For those who haven't given up all hope in this thread yet, here's the next election, finally.
1996William Clinton: 357 (-22)Robert Dole: 181 (+22)
Despite increasing his margin of victory by three percentage points compared to 1992, Clinton actually ends up with a smaller EV count. To some extent, Dole would manage to salvage the appearance of a respectable showing, winning more than a third of the Electoral College. How did this happen? Florida is the main culprit here: whereas IRL, it was still a Republican-leaning State that flipped from Bush to Clinton in 1996, the split creates a solid R State that remained to the GOP candidate both years, and a genuine swing State that Clinton carried both times. Thus, while this change worked to Clinton's advantage in 1992 (bringing him 16 EV), it cost him North Florida and its 11 EV in 1996. In addition, the California split adds another State that flipped from Clinton to Dole (in addition to Georgia and Colorado). Like many Western States, California indeed trended strongly to the right in this election, to the point of moving outside of Clinton's reach. Finally, the Ohio split continues to work to the benefit of the right, as Dole manages to come ahead there. Clinton's only consolation prize is to carry Rio Grande by an absolute majority, offsetting his losses a bit.
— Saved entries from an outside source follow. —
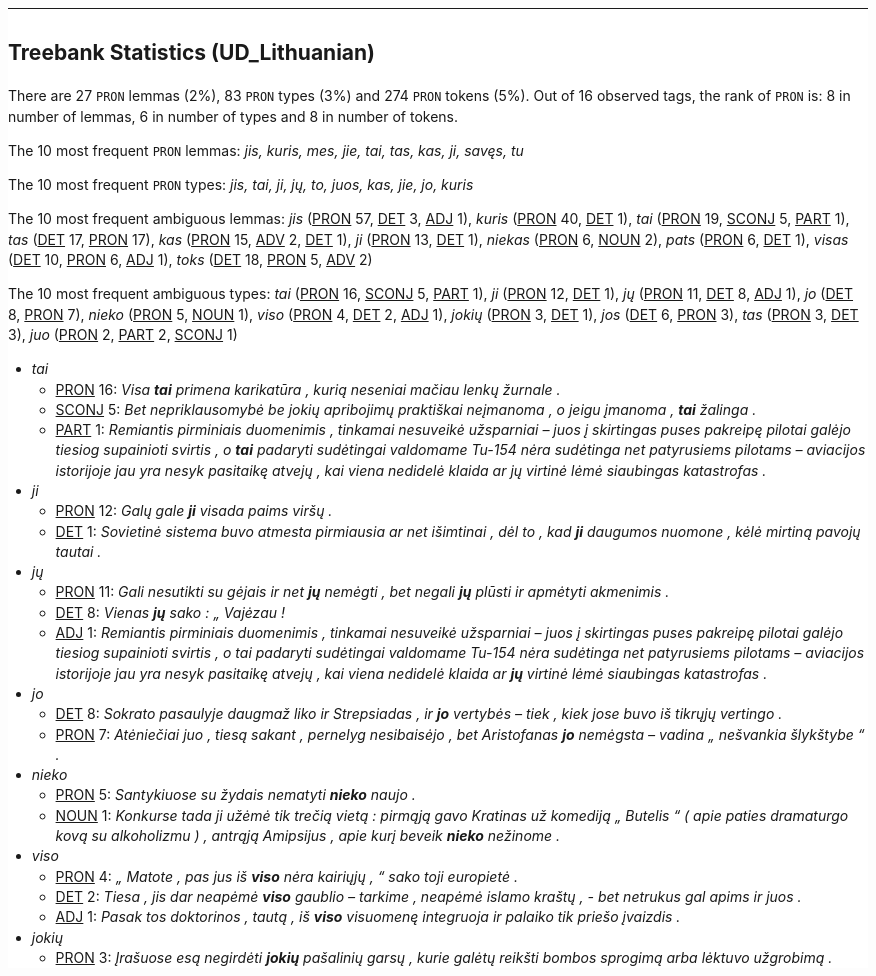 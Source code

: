 

--------------------------------------------------------------------------------

## Treebank Statistics (UD_Lithuanian)

There are 27 `PRON` lemmas (2%), 83 `PRON` types (3%) and 274 `PRON` tokens (5%).
Out of 16 observed tags, the rank of `PRON` is: 8 in number of lemmas, 6 in number of types and 8 in number of tokens.

The 10 most frequent `PRON` lemmas: <em>jis, kuris, mes, jie, tai, tas, kas, ji, savęs, tu</em>

The 10 most frequent `PRON` types:  <em>jis, tai, ji, jų, to, juos, kas, jie, jo, kuris</em>

The 10 most frequent ambiguous lemmas: <em>jis</em> ([PRON]() 57, [DET]() 3, [ADJ]() 1), <em>kuris</em> ([PRON]() 40, [DET]() 1), <em>tai</em> ([PRON]() 19, [SCONJ]() 5, [PART]() 1), <em>tas</em> ([DET]() 17, [PRON]() 17), <em>kas</em> ([PRON]() 15, [ADV]() 2, [DET]() 1), <em>ji</em> ([PRON]() 13, [DET]() 1), <em>niekas</em> ([PRON]() 6, [NOUN]() 2), <em>pats</em> ([PRON]() 6, [DET]() 1), <em>visas</em> ([DET]() 10, [PRON]() 6, [ADJ]() 1), <em>toks</em> ([DET]() 18, [PRON]() 5, [ADV]() 2)

The 10 most frequent ambiguous types:  <em>tai</em> ([PRON]() 16, [SCONJ]() 5, [PART]() 1), <em>ji</em> ([PRON]() 12, [DET]() 1), <em>jų</em> ([PRON]() 11, [DET]() 8, [ADJ]() 1), <em>jo</em> ([DET]() 8, [PRON]() 7), <em>nieko</em> ([PRON]() 5, [NOUN]() 1), <em>viso</em> ([PRON]() 4, [DET]() 2, [ADJ]() 1), <em>jokių</em> ([PRON]() 3, [DET]() 1), <em>jos</em> ([DET]() 6, [PRON]() 3), <em>tas</em> ([PRON]() 3, [DET]() 3), <em>juo</em> ([PRON]() 2, [PART]() 2, [SCONJ]() 1)


* <em>tai</em>
  * [PRON]() 16: <em>Visa <b>tai</b> primena karikatūra , kurią neseniai mačiau lenkų žurnale .</em>
  * [SCONJ]() 5: <em>Bet nepriklausomybė be jokių apribojimų praktiškai neįmanoma , o jeigu įmanoma , <b>tai</b> žalinga .</em>
  * [PART]() 1: <em>Remiantis pirminiais duomenimis , tinkamai nesuveikė užsparniai – juos į skirtingas puses pakreipę pilotai galėjo tiesiog supainioti svirtis , o <b>tai</b> padaryti sudėtingai valdomame Tu-154 nėra sudėtinga net patyrusiems pilotams – aviacijos istorijoje jau yra nesyk pasitaikę atvejų , kai viena nedidelė klaida ar jų virtinė lėmė siaubingas katastrofas .</em>
* <em>ji</em>
  * [PRON]() 12: <em>Galų gale <b>ji</b> visada paims viršų .</em>
  * [DET]() 1: <em>Sovietinė sistema buvo atmesta pirmiausia ar net išimtinai , dėl to , kad <b>ji</b> daugumos nuomone , kėlė mirtiną pavojų tautai .</em>
* <em>jų</em>
  * [PRON]() 11: <em>Gali nesutikti su gėjais ir net <b>jų</b> nemėgti , bet negali <b>jų</b> plūsti ir apmėtyti akmenimis .</em>
  * [DET]() 8: <em>Vienas <b>jų</b> sako : „ Vajėzau !</em>
  * [ADJ]() 1: <em>Remiantis pirminiais duomenimis , tinkamai nesuveikė užsparniai – juos į skirtingas puses pakreipę pilotai galėjo tiesiog supainioti svirtis , o tai padaryti sudėtingai valdomame Tu-154 nėra sudėtinga net patyrusiems pilotams – aviacijos istorijoje jau yra nesyk pasitaikę atvejų , kai viena nedidelė klaida ar <b>jų</b> virtinė lėmė siaubingas katastrofas .</em>
* <em>jo</em>
  * [DET]() 8: <em>Sokrato pasaulyje daugmaž liko ir Strepsiadas , ir <b>jo</b> vertybės – tiek , kiek jose buvo iš tikrųjų vertingo .</em>
  * [PRON]() 7: <em>Atėniečiai juo , tiesą sakant , pernelyg nesibaisėjo , bet Aristofanas <b>jo</b> nemėgsta – vadina „ nešvankia šlykštybe “ .</em>
* <em>nieko</em>
  * [PRON]() 5: <em>Santykiuose su žydais nematyti <b>nieko</b> naujo .</em>
  * [NOUN]() 1: <em>Konkurse tada ji užėmė tik trečią vietą : pirmąją gavo Kratinas už komediją „ Butelis “ ( apie paties dramaturgo kovą su alkoholizmu ) , antrąją Amipsijus , apie kurį beveik <b>nieko</b> nežinome .</em>
* <em>viso</em>
  * [PRON]() 4: <em>„ Matote , pas jus iš <b>viso</b> nėra kairiųjų , “ sako toji europietė .</em>
  * [DET]() 2: <em>Tiesa , jis dar neapėmė <b>viso</b> gaublio – tarkime , neapėmė islamo kraštų , - bet netrukus gal apims ir juos .</em>
  * [ADJ]() 1: <em>Pasak tos doktorinos , tautą , iš <b>viso</b> visuomenę integruoja ir palaiko tik priešo įvaizdis .</em>
* <em>jokių</em>
  * [PRON]() 3: <em>Įrašuose esą negirdėti <b>jokių</b> pašalinių garsų , kurie galėtų reikšti bombos sprogimą arba lėktuvo užgrobimą .</em>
PVI map:Clinton: 279 (=)Dole: 259 (=)
For the first time, amazingly enough, the EV breakdown of a hypothetical tied race remains exactly identical to what it was IRL. Clinton and Dole's gains in different areas manage to offset each other perfectly. The latter draws an advantage from the splits in PA and IL, as the States of Allegheny and of Illinois both flip from lean-D to lean-R over the span of four years. These two Republican conquests will consolidate in the following elections, making of 1996 a crucial turning point in the electoral history of these States. On the opposite direction, this election also marks a turning point for South Florida, which, for the first time, becomes more Democratic that the country as a whole, and thus could bring 16 additional EVs to Clinton in the event of a tied race. Just like in 1992, the California split works to the Republicans' advantage, but is partly offset by the Ohio split's pro-Democratic impact. Finally, it is worth pointing out that Clinton underperformed in Oregon IRL. The creation of a unified (and exclusively coastal) Washington State thus grants another handful of EV to Clinton in relative terms. Finally, adding to 1996's status as a "turning point", Rio Grande has a (marginally) Republican PVI for the first time in the observed period. Overall, this means that Clinton would have a slight but significant structural advantage, as Dole would have to carry both Iowa and Wisconsin (with PVIs close to D+2) to win an electoral majority.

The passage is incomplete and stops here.